• _Task statement_: Output every record word for word, minus the pictures.

Input data below:

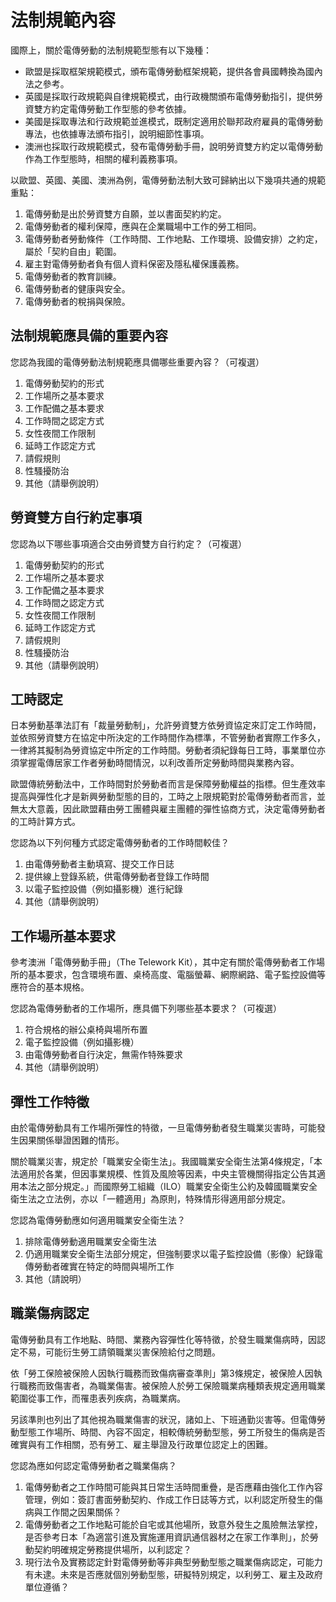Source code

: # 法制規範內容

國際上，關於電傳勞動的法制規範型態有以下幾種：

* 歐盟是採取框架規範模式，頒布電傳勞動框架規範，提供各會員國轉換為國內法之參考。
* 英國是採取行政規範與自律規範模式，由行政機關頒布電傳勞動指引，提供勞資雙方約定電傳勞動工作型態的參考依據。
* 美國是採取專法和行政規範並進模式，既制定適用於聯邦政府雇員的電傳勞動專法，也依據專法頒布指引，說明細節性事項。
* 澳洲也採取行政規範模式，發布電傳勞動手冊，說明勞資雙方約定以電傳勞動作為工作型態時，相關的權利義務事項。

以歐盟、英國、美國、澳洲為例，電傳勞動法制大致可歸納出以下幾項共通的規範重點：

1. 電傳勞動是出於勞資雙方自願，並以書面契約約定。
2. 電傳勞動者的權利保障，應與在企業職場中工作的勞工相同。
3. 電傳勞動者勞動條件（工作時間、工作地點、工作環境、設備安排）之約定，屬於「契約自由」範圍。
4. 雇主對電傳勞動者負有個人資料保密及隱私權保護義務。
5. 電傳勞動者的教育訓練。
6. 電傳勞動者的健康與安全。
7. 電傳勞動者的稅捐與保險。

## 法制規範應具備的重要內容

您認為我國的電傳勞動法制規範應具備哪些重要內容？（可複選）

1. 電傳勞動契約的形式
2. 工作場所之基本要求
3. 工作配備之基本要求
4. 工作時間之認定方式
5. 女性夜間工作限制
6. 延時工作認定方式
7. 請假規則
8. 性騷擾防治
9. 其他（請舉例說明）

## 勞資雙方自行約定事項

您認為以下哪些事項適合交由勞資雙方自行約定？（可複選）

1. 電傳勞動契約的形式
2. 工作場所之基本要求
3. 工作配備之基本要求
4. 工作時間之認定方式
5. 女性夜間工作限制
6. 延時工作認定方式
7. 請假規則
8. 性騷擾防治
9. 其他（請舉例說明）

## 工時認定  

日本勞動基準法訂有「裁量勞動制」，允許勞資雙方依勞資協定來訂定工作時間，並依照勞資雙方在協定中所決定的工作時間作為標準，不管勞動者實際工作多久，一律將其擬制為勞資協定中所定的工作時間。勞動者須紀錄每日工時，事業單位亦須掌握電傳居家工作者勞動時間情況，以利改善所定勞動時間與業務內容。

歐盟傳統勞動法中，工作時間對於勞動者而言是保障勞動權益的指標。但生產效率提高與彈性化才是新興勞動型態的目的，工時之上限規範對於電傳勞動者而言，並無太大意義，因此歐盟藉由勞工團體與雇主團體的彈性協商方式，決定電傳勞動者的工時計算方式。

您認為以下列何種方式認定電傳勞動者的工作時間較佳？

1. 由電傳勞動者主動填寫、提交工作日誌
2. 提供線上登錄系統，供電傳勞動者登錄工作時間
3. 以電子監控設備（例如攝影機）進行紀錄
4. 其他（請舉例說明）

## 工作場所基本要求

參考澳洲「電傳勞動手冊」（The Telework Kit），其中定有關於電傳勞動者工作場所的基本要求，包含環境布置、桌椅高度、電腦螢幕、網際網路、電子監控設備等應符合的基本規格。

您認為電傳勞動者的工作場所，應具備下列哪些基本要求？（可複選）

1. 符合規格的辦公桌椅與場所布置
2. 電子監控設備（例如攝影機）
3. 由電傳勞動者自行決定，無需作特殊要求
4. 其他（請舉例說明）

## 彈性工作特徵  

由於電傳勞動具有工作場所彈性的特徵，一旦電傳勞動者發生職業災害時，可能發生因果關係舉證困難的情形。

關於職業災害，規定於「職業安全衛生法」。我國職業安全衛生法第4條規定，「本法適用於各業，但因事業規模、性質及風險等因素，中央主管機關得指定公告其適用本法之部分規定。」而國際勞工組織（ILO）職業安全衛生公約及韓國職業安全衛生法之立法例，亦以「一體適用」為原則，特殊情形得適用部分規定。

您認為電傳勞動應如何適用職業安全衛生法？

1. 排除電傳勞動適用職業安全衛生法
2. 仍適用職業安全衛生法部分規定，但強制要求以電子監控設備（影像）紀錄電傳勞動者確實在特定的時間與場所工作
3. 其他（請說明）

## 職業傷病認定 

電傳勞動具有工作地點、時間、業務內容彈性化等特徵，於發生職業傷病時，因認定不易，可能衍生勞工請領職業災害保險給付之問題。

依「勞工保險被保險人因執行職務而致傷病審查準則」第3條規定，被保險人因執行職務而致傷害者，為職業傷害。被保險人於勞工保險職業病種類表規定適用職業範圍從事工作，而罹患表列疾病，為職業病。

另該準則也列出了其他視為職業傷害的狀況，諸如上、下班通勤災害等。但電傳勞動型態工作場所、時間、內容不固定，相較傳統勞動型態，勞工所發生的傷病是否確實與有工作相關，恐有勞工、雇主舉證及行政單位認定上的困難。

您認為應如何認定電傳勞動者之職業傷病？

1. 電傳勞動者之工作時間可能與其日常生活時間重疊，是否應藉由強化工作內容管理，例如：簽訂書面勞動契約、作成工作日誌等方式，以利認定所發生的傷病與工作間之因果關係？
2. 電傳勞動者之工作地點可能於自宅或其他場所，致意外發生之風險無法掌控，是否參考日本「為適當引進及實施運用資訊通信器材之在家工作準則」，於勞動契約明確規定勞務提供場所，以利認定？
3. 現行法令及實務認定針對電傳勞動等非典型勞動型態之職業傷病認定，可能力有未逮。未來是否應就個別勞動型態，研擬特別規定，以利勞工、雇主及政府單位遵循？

End of Input data.

• _Answer to the problem_:
Source code

: # 法制規範內容

國際上，關於電傳勞動的法制規範型態有以下幾種：

* 歐盟是採取框架規範模式，頒布電傳勞動框架規範，提供各會員國轉換為國內法之參考。
* 英國是採取行政規範與自律規範模式，由行政機關頒布電傳勞動指引，提供勞資雙方約定電傳勞動工作型態的參考依據。
* 美國是採取專法和行政規範並進模式，既制定適用於聯邦政府雇員的電傳勞動專法，也依據專法頒布指引，說明細節性事項。
* 澳洲也採取行政規範模式，發布電傳勞動手冊，說明勞資雙方約定以電傳勞動作為工作型態時，相關的權利義務事項。

以歐盟、英國、美國、澳洲為例，電傳勞動法制大致可歸納出以下幾項共通的規範重點：

1. 電傳勞動是出於勞資雙方自願，並以書面契約約定。
2. 電傳勞動者的權利保障，應與在企業職場中工作的勞工相同。
3. 電傳勞動者勞動條件（工作時間、工作地點、工作環境、設備安排）之約定，屬於「契約自由」範圍。
4. 雇主對電傳勞動者負有個人資料保密及隱私權保護義務。
5. 電傳勞動者的教育訓練。
6. 電傳勞動者的健康與安全。
7. 電傳勞動者的稅捐與保險。

## 法制規範應具備的重要內容

您認為我國的電傳勞動法制規範應具備哪些重要內容？（可複選）

1. 電傳勞動契約的形式
2. 工作場所之基本要求
3. 工作配備之基本要求
4. 工作時間之認定方式
5. 女性夜間工作限制
6. 延時工作認定方式
7. 請假規則
8. 性騷擾防治
9. 其他（請舉例說明）

## 勞資雙方自行約定事項

您認為以下哪些事項適合交由勞資雙方自行約定？（可複選）

1. 電傳勞動契約的形式
2. 工作場所之基本要求
3. 工作配備之基本要求
4. 工作時間之認定方式
5. 女性夜間工作限制
6. 延時工作認定方式
7. 請假規則
8. 性騷擾防治
9. 其他（請舉例說明）

## 工時認定  

日本勞動基準法訂有「裁量勞動制」，允許勞資雙方依勞資協定來訂定工作時間，並依照勞資雙方在協定中所決定的工作時間作為標準，不管勞動者實際工作多久，一律將其擬制為勞資協定中所定的工作時間。勞動者須紀錄每日工時，事業單位亦須掌握電傳居家工作者勞動時間情況，以利改善所定勞動時間與業務內容。

歐盟傳統勞動法中，工作時間對於勞動者而言是保障勞動權益的指標。但生產效率提高與彈性化才是新興勞動型態的目的，工時之上限規範對於電傳勞動者而言，並無太大意義，因此歐盟藉由勞工團體與雇主團體的彈性協商方式，決定電傳勞動者的工時計算方式。

您認為以下列何種方式認定電傳勞動者的工作時間較佳？

1. 由電傳勞動者主動填寫、提交工作日誌
2. 提供線上登錄系統，供電傳勞動者登錄工作時間
3. 以電子監控設備（例如攝影機）進行紀錄
4. 其他（請舉例說明）

## 工作場所基本要求

參考澳洲「電傳勞動手冊」（The Telework Kit），其中定有關於電傳勞動者工作場所的基本要求，包含環境布置、桌椅高度、電腦螢幕、網際網路、電子監控設備等應符合的基本規格。

您認為電傳勞動者的工作場所，應具備下列哪些基本要求？（可複選）

1. 符合規格的辦公桌椅與場所布置
2. 電子監控設備（例如攝影機）
3. 由電傳勞動者自行決定，無需作特殊要求
4. 其他（請舉例說明）

## 彈性工作特徵  

由於電傳勞動具有工作場所彈性的特徵，一旦電傳勞動者發生職業災害時，可能發生因果關係舉證困難的情形。

關於職業災害，規定於「職業安全衛生法」。我國職業安全衛生法第4條規定，「本法適用於各業，但因事業規模、性質及風險等因素，中央主管機關得指定公告其適用本法之部分規定。」而國際勞工組織（ILO）職業安全衛生公約及韓國職業安全衛生法之立法例，亦以「一體適用」為原則，特殊情形得適用部分規定。

您認為電傳勞動應如何適用職業安全衛生法？

1. 排除電傳勞動適用職業安全衛生法
2. 仍適用職業安全衛生法部分規定，但強制要求以電子監控設備（影像）紀錄電傳勞動者確實在特定的時間與場所工作
3. 其他（請說明）

## 職業傷病認定 

電傳勞動具有工作地點、時間、業務內容彈性化等特徵，於發生職業傷病時，因認定不易，可能衍生勞工請領職業災害保險給付之問題。

依「勞工保險被保險人因執行職務而致傷病審查準則」第3條規定，被保險人因執行職務而致傷害者，為職業傷害。被保險人於勞工保險職業病種類表規定適用職業範圍從事工作，而罹患表列疾病，為職業病。

另該準則也列出了其他視為職業傷害的狀況，諸如上、下班通勤災害等。但電傳勞動型態工作場所、時間、內容不固定，相較傳統勞動型態，勞工所發生的傷病是否確實與有工作相關，恐有勞工、雇主舉證及行政單位認定上的困難。

您認為應如何認定電傳勞動者之職業傷病？

1. 電傳勞動者之工作時間可能與其日常生活時間重疊，是否應藉由強化工作內容管理，例如：簽訂書面勞動契約、作成工作日誌等方式，以利認定所發生的傷病與工作間之因果關係？
2. 電傳勞動者之工作地點可能於自宅或其他場所，致意外發生之風險無法掌控，是否參考日本「為適當引進及實施運用資訊通信器材之在家工作準則」，於勞動契約明確規定勞務提供場所，以利認定？
3. 現行法令及實務認定針對電傳勞動等非典型勞動型態之職業傷病認定，可能力有未逮。未來是否應就個別勞動型態，研擬特別規定，以利勞工、雇主及政府單位遵循？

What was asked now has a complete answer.